男は応えない。答えられないのかもしれないが。
「これで、財物ごと城を明け渡せるな」
男はただ歯噛みする。それを見たコアイは男の背で丸まった手から、無事な指を一本摘まみ出す。
「……ま、待っ」
一拍ほど置いて、男の上ずった声が漏れた。しかし何かを察したらしい男の、返答は待たない。
「あ゛あ゛ああぁ!」
指を捩り折られた男の悲鳴が響く。
「早く決めたらどうだ」
「ぐっ、うぅ……」
苦痛か、執着か、何が男を唸らせているかは明確でなかったが……この時、態度が変わった。
「本当に、逆らわねば命は取らぬのだな?」
「くどい、私はお前の命に興味がない」
「兵士たちや、その家族の扱いは」
「素直に退去すれば殺しはせぬ」
「…………分かった、城を譲り渡そう」
漸く、男は決断したらしい。
「人間達を集めて宣言せよ、不満を垂れる者が出ぬように」
「明日の昼刻までに退去させる、それで良いか?」
コアイが窓の外を見ると、既に大の月は姿を隠し、空は夜明け前の色を示していた。
「昼か。いいだろう」
「では、兵を集め伝達する……」
「正面の入り口は壊してある、他の出入り口へ案内しろ」
コアイは男に先導させ、階下の隠し通路から塔の外へ出た。
「えっと、私は……?」
「待つも去るも、好きにしろ」
「皆のもの、ご苦労。これより指示を与えるゆえ、各班の者らに急ぎ伝えよ」
集まった十数人の兵士達に、領主が声をかける。
「この城は、この……この方に、落とされた。我々は城をこのまま譲ることを条件に、助命された」
「そんな……」
「いや、予感はしてたさ。俺たちゃ手も足も出なかったんだから」
「そんなに、酷いのか?」
「いや、兵士も城壁もほとんど無事だ」
「えっ? どういうことだ」
「僕もあいつの動きを見ましたが、僕らは相手にもされてなかったのかもしれません」
「静粛に!」
コアイは元領主が指示を下す様子を眺めている。
「今後だが、私は北東に向かいエミール伯を頼るつもりだ」
元領主がチラリとコアイを見た。
「昼刻までに退去するよう要求されている。

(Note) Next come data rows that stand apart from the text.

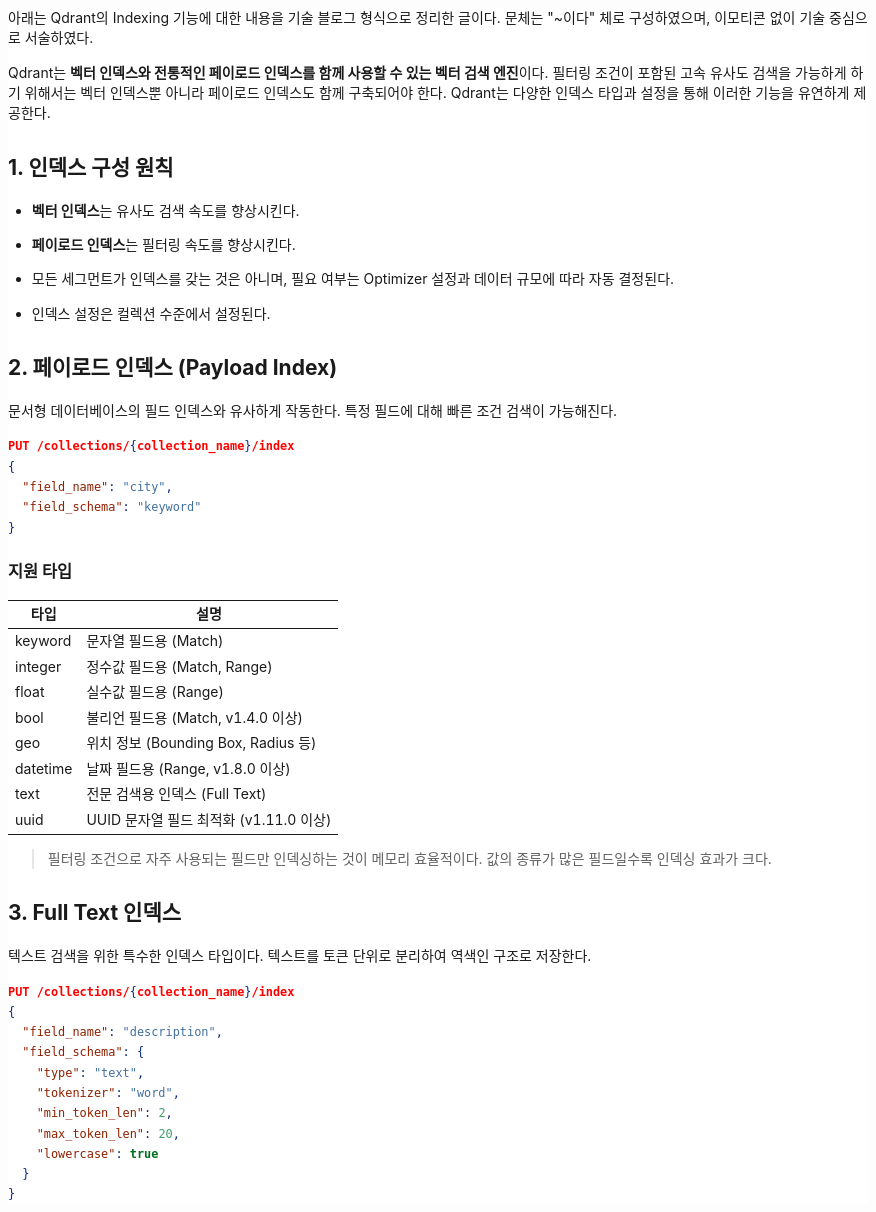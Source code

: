 아래는 Qdrant의 Indexing 기능에 대한 내용을 기술 블로그 형식으로 정리한 글이다. 문체는 "~이다" 체로 구성하였으며, 이모티콘 없이 기술 중심으로 서술하였다.

Qdrant는 **벡터 인덱스와 전통적인 페이로드 인덱스를 함께 사용할 수 있는 벡터 검색 엔진**이다. 필터링 조건이 포함된 고속 유사도 검색을 가능하게 하기 위해서는 벡터 인덱스뿐 아니라 페이로드 인덱스도 함께 구축되어야 한다. Qdrant는 다양한 인덱스 타입과 설정을 통해 이러한 기능을 유연하게 제공한다.

## 1. 인덱스 구성 원칙

- **벡터 인덱스**는 유사도 검색 속도를 향상시킨다.
    
- **페이로드 인덱스**는 필터링 속도를 향상시킨다.
    
- 모든 세그먼트가 인덱스를 갖는 것은 아니며, 필요 여부는 Optimizer 설정과 데이터 규모에 따라 자동 결정된다.
    
- 인덱스 설정은 컬렉션 수준에서 설정된다.


## 2. 페이로드 인덱스 (Payload Index)

문서형 데이터베이스의 필드 인덱스와 유사하게 작동한다. 특정 필드에 대해 빠른 조건 검색이 가능해진다.

```json
PUT /collections/{collection_name}/index
{
  "field_name": "city",
  "field_schema": "keyword"
}
```

### 지원 타입

| 타입       | 설명                             |
| -------- | ------------------------------ |
| keyword  | 문자열 필드용 (Match)                |
| integer  | 정수값 필드용 (Match, Range)         |
| float    | 실수값 필드용 (Range)                |
| bool     | 불리언 필드용 (Match, v1.4.0 이상)     |
| geo      | 위치 정보 (Bounding Box, Radius 등) |
| datetime | 날짜 필드용 (Range, v1.8.0 이상)      |
| text     | 전문 검색용 인덱스 (Full Text)         |
| uuid     | UUID 문자열 필드 최적화 (v1.11.0 이상)   |

> 필터링 조건으로 자주 사용되는 필드만 인덱싱하는 것이 메모리 효율적이다. 값의 종류가 많은 필드일수록 인덱싱 효과가 크다.


## 3. Full Text 인덱스

텍스트 검색을 위한 특수한 인덱스 타입이다. 텍스트를 토큰 단위로 분리하여 역색인 구조로 저장한다.

```json
PUT /collections/{collection_name}/index
{
  "field_name": "description",
  "field_schema": {
    "type": "text",
    "tokenizer": "word",
    "min_token_len": 2,
    "max_token_len": 20,
    "lowercase": true
  }
}
```
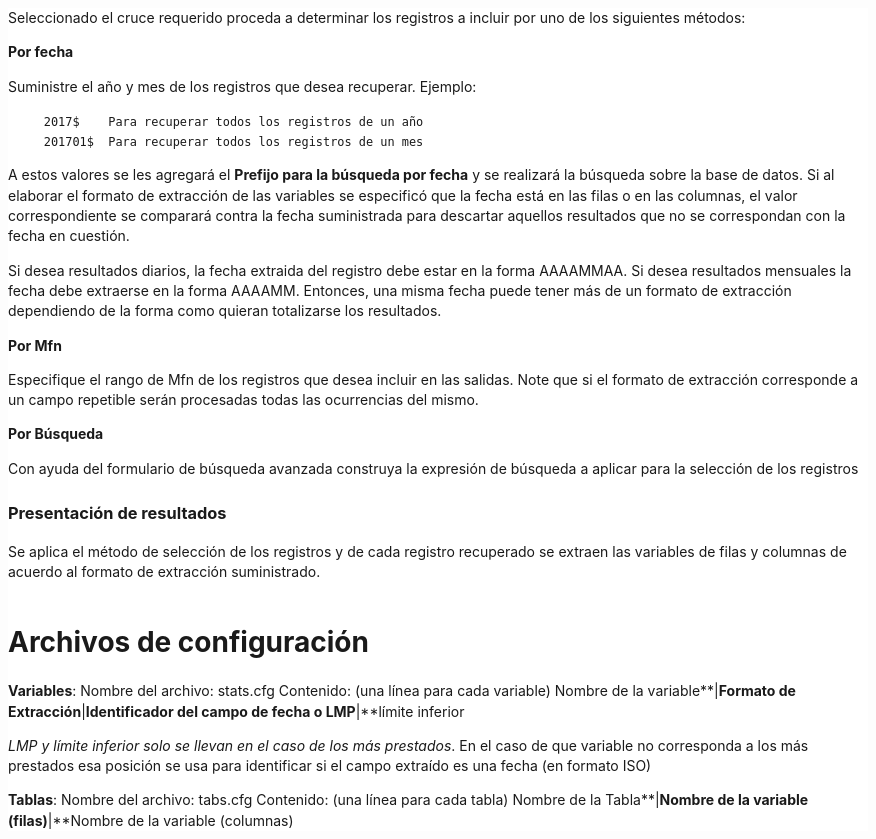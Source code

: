Seleccionado el cruce requerido proceda a determinar los registros a incluir por uno de los siguientes métodos:


**Por fecha**

Suministre el año y mes de los registros que desea recuperar. Ejemplo:

```
     2017$    Para recuperar todos los registros de un año
     201701$  Para recuperar todos los registros de un mes
```

A estos valores se les agregará el **Prefijo para la búsqueda por fecha** y se realizará la búsqueda sobre la base de datos. Si al elaborar el formato de extracción de las variables se especificó que la fecha está en las filas o en las columnas, el valor correspondiente se comparará contra la fecha suministrada para descartar aquellos resultados que no se correspondan con la fecha en cuestión.

Si desea resultados diarios, la fecha extraida del registro debe estar en la forma AAAAMMAA. Si desea resultados mensuales la fecha debe extraerse en la forma AAAAMM. Entonces, una misma fecha puede tener más de un formato de extracción dependiendo de la forma como quieran totalizarse los resultados.


**Por Mfn**

Especifique el rango de Mfn de los registros que desea incluir en las salidas. Note que si el formato de extracción corresponde a un campo repetible serán procesadas todas las ocurrencias del mismo.


**Por Búsqueda**

Con ayuda del formulario de búsqueda avanzada construya la expresión de búsqueda a aplicar para la selección de los registros



### Presentación de resultados

Se aplica el método de selección de los registros y de cada registro recuperado se extraen las variables de filas y columnas de acuerdo al formato de extracción suministrado.

# Archivos de configuración

**Variables**:
Nombre del archivo: stats.cfg
Contenido: (una línea para cada variable)
Nombre de la variable**|**Formato de Extracción**|**Identificador del campo de fecha **o** LMP**|**límite inferior

*LMP y límite inferior solo se llevan en el caso de los más prestados*. En el caso de que variable no corresponda a los más prestados esa posición se usa para identificar si el campo extraído es una fecha (en formato ISO)


**Tablas**:
Nombre del archivo: tabs.cfg
Contenido: (una línea para cada tabla)
Nombre de la Tabla**|**Nombre de la variable (filas)**|**Nombre de la variable (columnas)
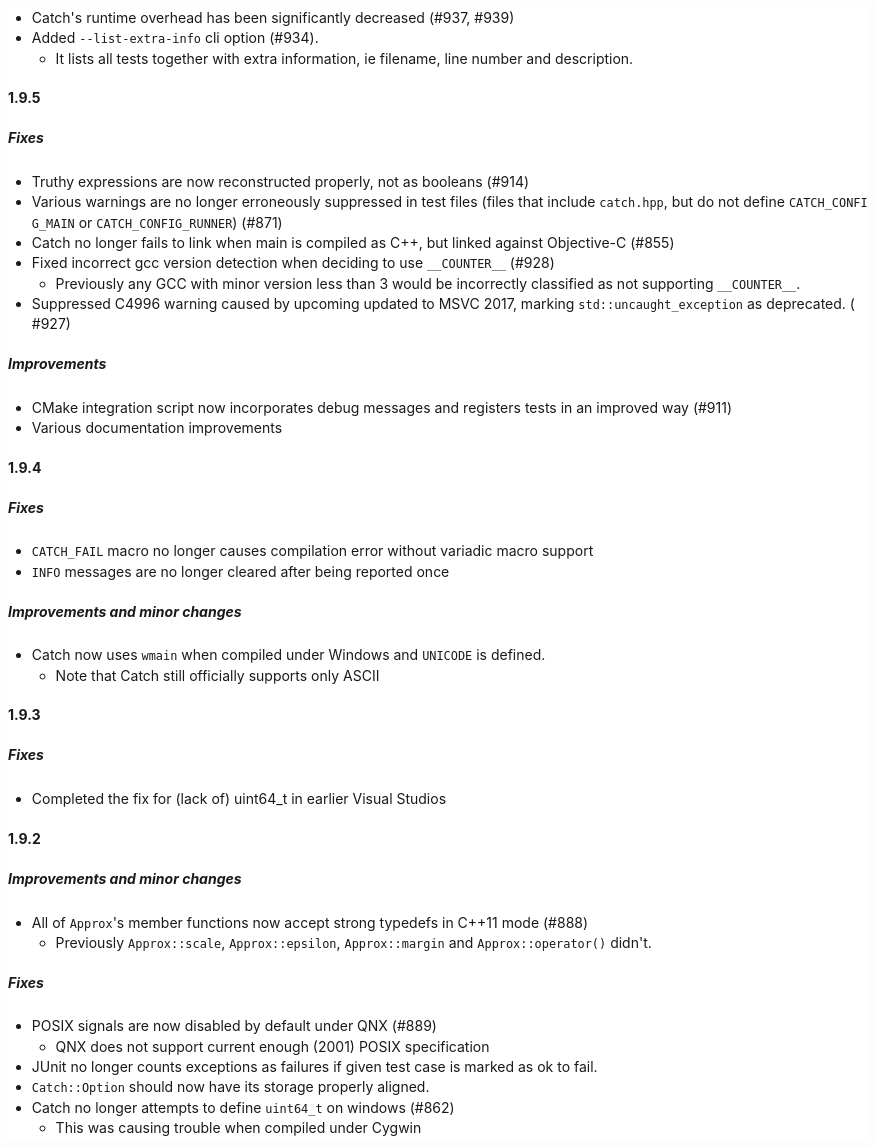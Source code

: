* Catch's runtime overhead has been significantly decreased (#937, #939)
* Added `--list-extra-info` cli option (#934).
    * It lists all tests together with extra information, ie filename, line number and description.

#### 1.9.5

##### Fixes

* Truthy expressions are now reconstructed properly, not as booleans (#914)
* Various warnings are no longer erroneously suppressed in test files (files that include `catch.hpp`, but do not
  define `CATCH_CONFIG_MAIN` or `CATCH_CONFIG_RUNNER`) (#871)
* Catch no longer fails to link when main is compiled as C++, but linked against Objective-C (#855)
* Fixed incorrect gcc version detection when deciding to use `__COUNTER__` (#928)
    * Previously any GCC with minor version less than 3 would be incorrectly classified as not supporting `__COUNTER__`.
* Suppressed C4996 warning caused by upcoming updated to MSVC 2017, marking `std::uncaught_exception` as deprecated. (
  #927)

##### Improvements

* CMake integration script now incorporates debug messages and registers tests in an improved way (#911)
* Various documentation improvements

#### 1.9.4

##### Fixes

* `CATCH_FAIL` macro no longer causes compilation error without variadic macro support
* `INFO` messages are no longer cleared after being reported once

##### Improvements and minor changes

* Catch now uses `wmain` when compiled under Windows and `UNICODE` is defined.
    * Note that Catch still officially supports only ASCII

#### 1.9.3

##### Fixes

* Completed the fix for (lack of) uint64_t in earlier Visual Studios

#### 1.9.2

##### Improvements and minor changes

* All of `Approx`'s member functions now accept strong typedefs in C++11 mode (#888)
    * Previously `Approx::scale`, `Approx::epsilon`, `Approx::margin` and `Approx::operator()` didn't.

##### Fixes

* POSIX signals are now disabled by default under QNX (#889)
    * QNX does not support current enough (2001) POSIX specification
* JUnit no longer counts exceptions as failures if given test case is marked as ok to fail.
* `Catch::Option` should now have its storage properly aligned.
* Catch no longer attempts to define `uint64_t` on windows (#862)
    * This was causing trouble when compiled under Cygwin
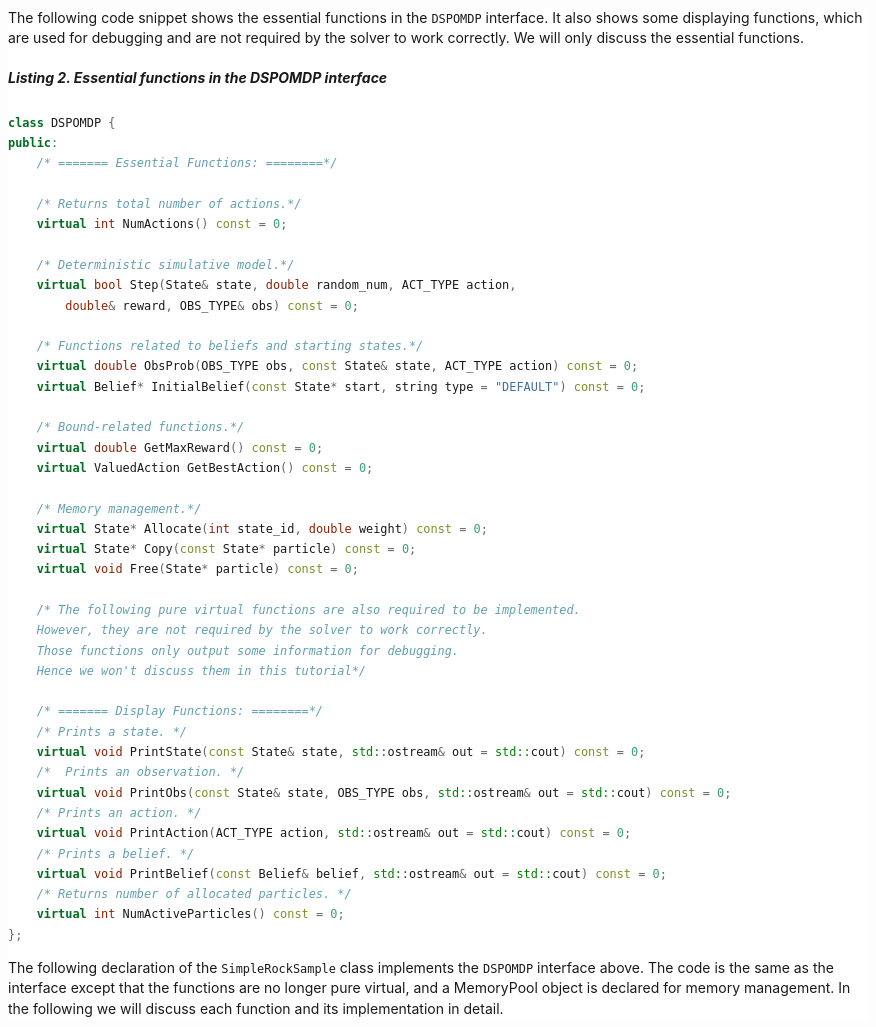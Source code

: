 The following code snippet shows the essential functions in the `DSPOMDP` interface. It also shows some displaying functions, which are used for debugging and are not required by the solver to work correctly. We will only discuss the essential functions.

##### Listing 2. Essential functions in the DSPOMDP interface
``` c++
class DSPOMDP { 
public:
    /* ======= Essential Functions: ========*/
 
    /* Returns total number of actions.*/
    virtual int NumActions() const = 0;
 
    /* Deterministic simulative model.*/
    virtual bool Step(State& state, double random_num, ACT_TYPE action,
        double& reward, OBS_TYPE& obs) const = 0;
 
    /* Functions related to beliefs and starting states.*/
    virtual double ObsProb(OBS_TYPE obs, const State& state, ACT_TYPE action) const = 0;
    virtual Belief* InitialBelief(const State* start, string type = "DEFAULT") const = 0;
 
    /* Bound-related functions.*/
    virtual double GetMaxReward() const = 0;
    virtual ValuedAction GetBestAction() const = 0;
 
    /* Memory management.*/
    virtual State* Allocate(int state_id, double weight) const = 0;
    virtual State* Copy(const State* particle) const = 0;
    virtual void Free(State* particle) const = 0;
 
    /* The following pure virtual functions are also required to be implemented. 
    However, they are not required by the solver to work correctly. 
    Those functions only output some information for debugging. 
    Hence we won't discuss them in this tutorial*/
 
    /* ======= Display Functions: ========*/
    /* Prints a state. */
    virtual void PrintState(const State& state, std::ostream& out = std::cout) const = 0;
    /*  Prints an observation. */
    virtual void PrintObs(const State& state, OBS_TYPE obs, std::ostream& out = std::cout) const = 0;
    /* Prints an action. */
    virtual void PrintAction(ACT_TYPE action, std::ostream& out = std::cout) const = 0;
    /* Prints a belief. */
    virtual void PrintBelief(const Belief& belief, std::ostream& out = std::cout) const = 0;
    /* Returns number of allocated particles. */
    virtual int NumActiveParticles() const = 0;
};
```

The following declaration of the `SimpleRockSample` class implements the `DSPOMDP` interface above. The code is the same as the interface except that the functions are no longer pure virtual, and a MemoryPool object is declared for memory management. In the following we will discuss each function and its implementation in detail.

私に従いたい者は付いてこい、共に行こう」
「エミールか……」
「あまり気は進まんな」
「どうしてですか?」
「ちょっと不安なことがあるのさ」
「でしたら、なるべく大勢で集まっていたほうが安心ではないですか?」
「静粛に!! 話を聞かんか!?」
あまり統率力のない主君だったのだろうか、それは良いが早く話を進めてもらいたいものだ。
コアイは既に退屈だった。
「他の土地へ行きたい者は好きにしろ、止めはせぬ。命が惜しくば、とにかくこの城からは出ていくのだ」
「……以上だ!」
元領主は、最後に少し語気を強めた。
「エミールか……あそこの乾酪がうまいんだよな」
「いいですね、僕は特にアーロルが好きです」
「えっ嘘だろあんなの」
「今そんな話はいい、で……どうする? 領主殿に従いて行くか?」
「俺は一旦嫁と相談してみるが……もし別に当てがあって、そっちに動きたいってんなら……お前がまとめろよ」
「なぜ俺なのさ」
「ここの兵長……いや騎士殿含めてもお前が一番頭がいいし、人をまとめるのも上手い。俺はそう思ってる」
「いつまでしゃべっているのだ、散会せよ!」
「……とりあえず、皆がちゃんと動くように話を拡げよう」
「そうですね、見てない人たちにもあいつの怖さを広めないと」
「ああ、じゃあまた後でな」
カゼス? アーロル? 後で詳しそうな者に訊いてみようか……
聞き覚えのない言葉に、コアイの心が少し動いた。
兵士達が城下に散った後、コアイは屋敷で身支度を指示する元領主を監視していた。
「財貨を持ち出してはいないだろうな」
「荷物は屋敷の前にまとめさせる、気になるならそこで確認してくれ」
何か……忘れているような。
暫くして、屋敷の前に荷が集まりだした。コアイは気の向くままにそれらを検分し、金目の物が含まれていないことを概ね確認していた。
すると突然、老成した口調の男が声を掛けてきた。
「失礼。貴方が、「コアイ」を名乗る旅人……ですな?」
「……名乗る? 名乗るも何も、私はコアイ」
コアイは返答しながら、男の側へ顔を向ける。すると三人の翠魔族の姿があった。前方に痩せた初老の男と、中性的な顔立ちの者が横並びに立っている。
「私はこの辺りで商いを営んでおります、ソディ・ヤーリットと申す者です。横に居るのが孫……孫のリュカ、後ろはアクド・ワンと申します」
そして二人の斜め後ろに控えるような位置に居た大柄な男は、よく見ると昨日会った酒場の主だった。